And I'm Robert Siegel.

The human nose can distinguish 10,000 distinct smells; at least that's been the working rule among scientists. Ten thousand smells sounds like a lot. But a new study argues that it is a vast underestimate. A new report in Science magazine concludes that the human nose can distinguish more than a trillion unique smells.

NPR's Richard Harris reports.

RICHARD HARRIS, BYLINE: When scientists say people can smell 10,000 odors, that comes from a century-old idea that's just plain wrong. Smell researcher Andreas Keller says it comes from a now laughable notion that smell has four primary scents, the way light has primary colors.

ANDREAS KELLER: And I found that so interesting and ridiculous that I thought it would be time to do an empirical experiment and test how many odors there really are.

HARRIS: So, Keller and his colleagues at The Rockefeller University and the Howard Hughes Medical Institute put together an experiment. They started with 128 chemicals with distinct smells and started mixing them together in up to 30 chemicals per bottle.

KELLER: The experiment works in the way that the subjects come in and they're given three little bottles with odors in it. Two of the bottles have the same odor in it and one has a different one. And the task is simply to tell which one is different.

HARRIS: Through this process, the scientists found that the human nose could do a remarkable job of distinguishing very small differences between smells. Once they figured out what percentage of these mixtures a person could distinguish, they called in a mathematician who figured out how many possible unique odors you can make from elaborate mixtures of these 128 chemicals.

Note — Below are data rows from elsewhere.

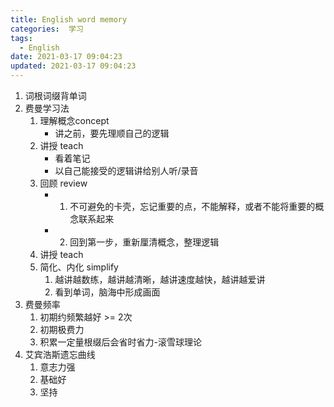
 ```yaml
---
title: English word memory
categories:  学习
tags:
  - English
date: 2021-03-17 09:04:23
updated: 2021-03-17 09:04:23
---
```


1. 词根词缀背单词
2. 费曼学习法
   1. 理解概念concept
      - 讲之前，要先理顺自己的逻辑
   2. 讲授 teach
      - 看着笔记
      - 以自己能接受的逻辑讲给别人听/录音
   3. 回顾 review
      - 1. 不可避免的卡壳，忘记重要的点，不能解释，或者不能将重要的概念联系起来
      - 2. 回到第一步，重新厘清概念，整理逻辑
   4. 讲授 teach
   5. 简化、内化 simplify
      1. 越讲越数练，越讲越清晰，越讲速度越快，越讲越爱讲
      2. 看到单词，脑海中形成画面
3. 费曼频率
   1. 初期约频繁越好 >= 2次
   2. 初期极费力
   3. 积累一定量根缀后会省时省力-滚雪球理论
4. 艾宾浩斯遗忘曲线
   1. 意志力强
   2. 基础好
   3. 坚持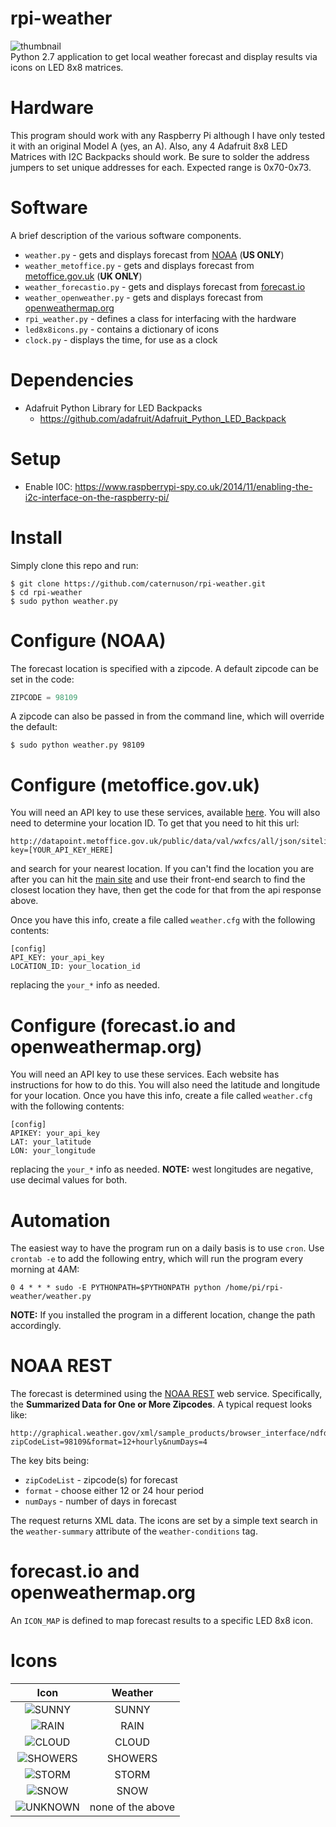 # rpi-weather
![thumbnail](http://caternuson.github.io/rpi-weather/static/rpi-weather-thumb.jpg)<br/>
Python 2.7 application to get local weather forecast and display results
via icons on LED 8x8 matrices.

# Hardware
This program should work with any Raspberry Pi although I have only tested it
with an original Model A (yes, an A). Also, any 4 Adafruit 8x8 LED
Matrices with I2C Backpacks should work. Be sure to solder the address jumpers
to set unique addresses for each. Expected range is 0x70-0x73.

# Software
A brief description of the various software components.
* ```weather.py``` - gets and displays forecast from [NOAA](http://graphical.weather.gov/xml/rest.php) (**US ONLY**)
* ```weather_metoffice.py``` - gets and displays forecast from [metoffice.gov.uk](http://metoffice.gov.uk) (**UK ONLY**)
* ```weather_forecastio.py``` - gets and displays forecast from [forecast.io](http://forecast.io)
* ```weather_openweather.py``` - gets and displays forecast from [openweathermap.org](http://openweathermap.org)
* ```rpi_weather.py``` - defines a class for interfacing with the hardware
* ```led8x8icons.py``` - contains a dictionary of icons
* ```clock.py``` - displays the time, for use as a clock

# Dependencies
*  Adafruit Python Library for LED Backpacks
    * https://github.com/adafruit/Adafruit_Python_LED_Backpack
# Setup
* Enable I0C: https://www.raspberrypi-spy.co.uk/2014/11/enabling-the-i2c-interface-on-the-raspberry-pi/

# Install
Simply clone this repo and run:
```
$ git clone https://github.com/caternuson/rpi-weather.git
$ cd rpi-weather
$ sudo python weather.py
```

# Configure (NOAA)
The forecast location is specified with a zipcode. A default zipcode can be
set in the code:
```python
ZIPCODE = 98109
```
A zipcode can also be passed in from the command line, which will override the
default:
```
$ sudo python weather.py 98109
```

# Configure (metoffice.gov.uk)
You will need an API key to use these services, available [here](http://www.metoffice.gov.uk/datapoint/API).
You will also need to determine your location ID. To get that you need to hit this url:
```
http://datapoint.metoffice.gov.uk/public/data/val/wxfcs/all/json/sitelist?key=[YOUR_API_KEY_HERE]
```
and search for your nearest location. If you can't find the location you are after you can hit the [main site](http://www.metoffice.gov.uk) and use their front-end search to find the closest location they have,
then get the code for that from the api response above.

Once you have this info, create a file called ```weather.cfg```
with the following contents:
```
[config]
API_KEY: your_api_key
LOCATION_ID: your_location_id
```
replacing the ```your_*``` info as needed. 

# Configure (forecast.io and openweathermap.org)
You will need an API key to use these services. Each website has instructions
for how to do this. You will also need the latitude and longitude for your
location. Once you have this info, create a file called ```weather.cfg```
with the following contents:
```
[config]
APIKEY: your_api_key
LAT: your_latitude
LON: your_longitude
```
replacing the ```your_*``` info as needed. **NOTE:** west longitudes are negative,
use decimal values for both.

# Automation
The easiest way to have the program run on a daily basis is to use ```cron```.
Use ```crontab -e``` to add the following entry, which will run the program
every morning at 4AM:
```
0 4 * * * sudo -E PYTHONPATH=$PYTHONPATH python /home/pi/rpi-weather/weather.py
```
**NOTE:** If you installed the program in a different location, change the path
accordingly.

# NOAA REST
The forecast is determined using the [NOAA REST](http://graphical.weather.gov/xml/rest.php)
web service. Specifically, the **Summarized Data for One or More Zipcodes**. A
typical request looks like:
```
http://graphical.weather.gov/xml/sample_products/browser_interface/ndfdBrowserClientByDay.php?zipCodeList=98109&format=12+hourly&numDays=4
```
The key bits being:
* ```zipCodeList``` - zipcode(s) for forecast
* ```format``` - choose either 12 or 24 hour period
* ```numDays``` - number of days in forecast

The request returns XML data. The icons are set by a simple text search in the
```weather-summary``` attribute of the ```weather-conditions``` tag.

# forecast.io and openweathermap.org
An ```ICON_MAP``` is defined to map forecast results to a specific LED 8x8 icon.

# Icons
| Icon | Weather  |
| :---: | :---: |
| ![SUNNY](http://caternuson.github.io/rpi-weather/static/SUNNY.jpg) | SUNNY |
| ![RAIN](http://caternuson.github.io/rpi-weather/static/RAIN.jpg) | RAIN |
| ![CLOUD](http://caternuson.github.io/rpi-weather/static/CLOUD.jpg) | CLOUD |
| ![SHOWERS](http://caternuson.github.io/rpi-weather/static/SHOWERS.jpg) | SHOWERS |
| ![STORM](http://caternuson.github.io/rpi-weather/static/STORM.jpg) | STORM |
| ![SNOW](http://caternuson.github.io/rpi-weather/static/SNOW.jpg) | SNOW |
| ![UNKNOWN](http://caternuson.github.io/rpi-weather/static/UNKNOWN.jpg) | none of the above |

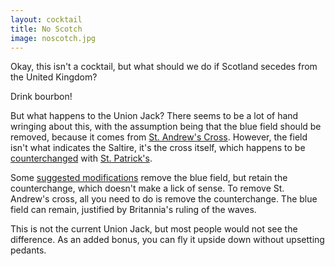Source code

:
 ```yaml
---
layout: cocktail
title: No Scotch
image: noscotch.jpg
---
```

Okay, this isn't a cocktail, but what should we do if Scotland secedes from the
United Kingdom?

Drink bourbon!

But what happens to the Union Jack? There seems to be a lot of hand wringing
about this, with the assumption being that the blue field should be removed,
because it comes from [St. Andrew's Cross][1]. However, the field isn't what
indicates the Saltire, it's the cross itself, which happens to be
[counterchanged][2] with [St. Patrick's][3].

Some [suggested modifications][4] remove the blue field, but retain the
counterchange, which doesn't make a lick of sense. To remove St. Andrew's cross,
all you need to do is remove the counterchange. The blue field can remain,
justified by Britannia's ruling of the waves.

This is not the current Union Jack, but most people would not see the
difference. As an added bonus, you can fly it upside down without upsetting
pedants.

[1]: https://en.wikipedia.org/wiki/Flag_of_Scotland
[2]: https://en.wikipedia.org/wiki/Tincture_(heraldry)#Counterchanging_and_countercolouring
[3]: https://en.wikipedia.org/wiki/Saint_Patrick%27s_Saltire
[4]: https://www.google.com/search?q=union+jack+if+scotland+leaves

KELLER: And that's how the number of one trillion came about.

HARRIS: Granted, 10,000 seems low. But a trillion seems so high that, I mean within a human's lifetime, clearly you couldn't encounter a trillion smells. Could you?

KELLER: That's very true. You would never encounter a trillion smells. And most of the smells we tested in our test were probably never smelled by a human being ever before.

HARRIS: So is this just fun or is there some deeper point here?

KELLER: This is just fun.

HARRIS: Really?

KELLER: It's just bothersome to see in the literature a number that's so clearly wrong.

HARRIS: The question now is whether the new number will be believable to other scientists in the field.

JOEL MAINLAND: I think it's actually a huge underestimate.

HARRIS: Joel Mainland works at the Monell Chemical Senses Center in Philadelphia, which is more or less the world capital of research on smell and taste.

MAINLAND: But this at least puts a lower limit on it and says it's much, much higher than people were thinking.

HARRIS: And that's what the research paper says: A trillion odors is a lower limit, a minimum.

Mainland wasn't involved in this project. But what intrigues him about it is not so much the huge number but the fact the scientists sometimes found mixtures of very different chemicals that ended up smelling the same. This hints that there could be a basic logic of smell. If scientists could decipher that, they could in theory reduce smells to a basic set of instructions, a universal code for smells.

MAINLAND: Somebody comes to me and they say: Look, I have this beautiful strawberry smell and I want you make this strawberry smell but you can't use any of the molecules that we have on this list. I want you to use this other set of molecules to make a strawberry. If you have a universal code, then you can use a set of ingredients that were never in the strawberry to make the same strawberry smell.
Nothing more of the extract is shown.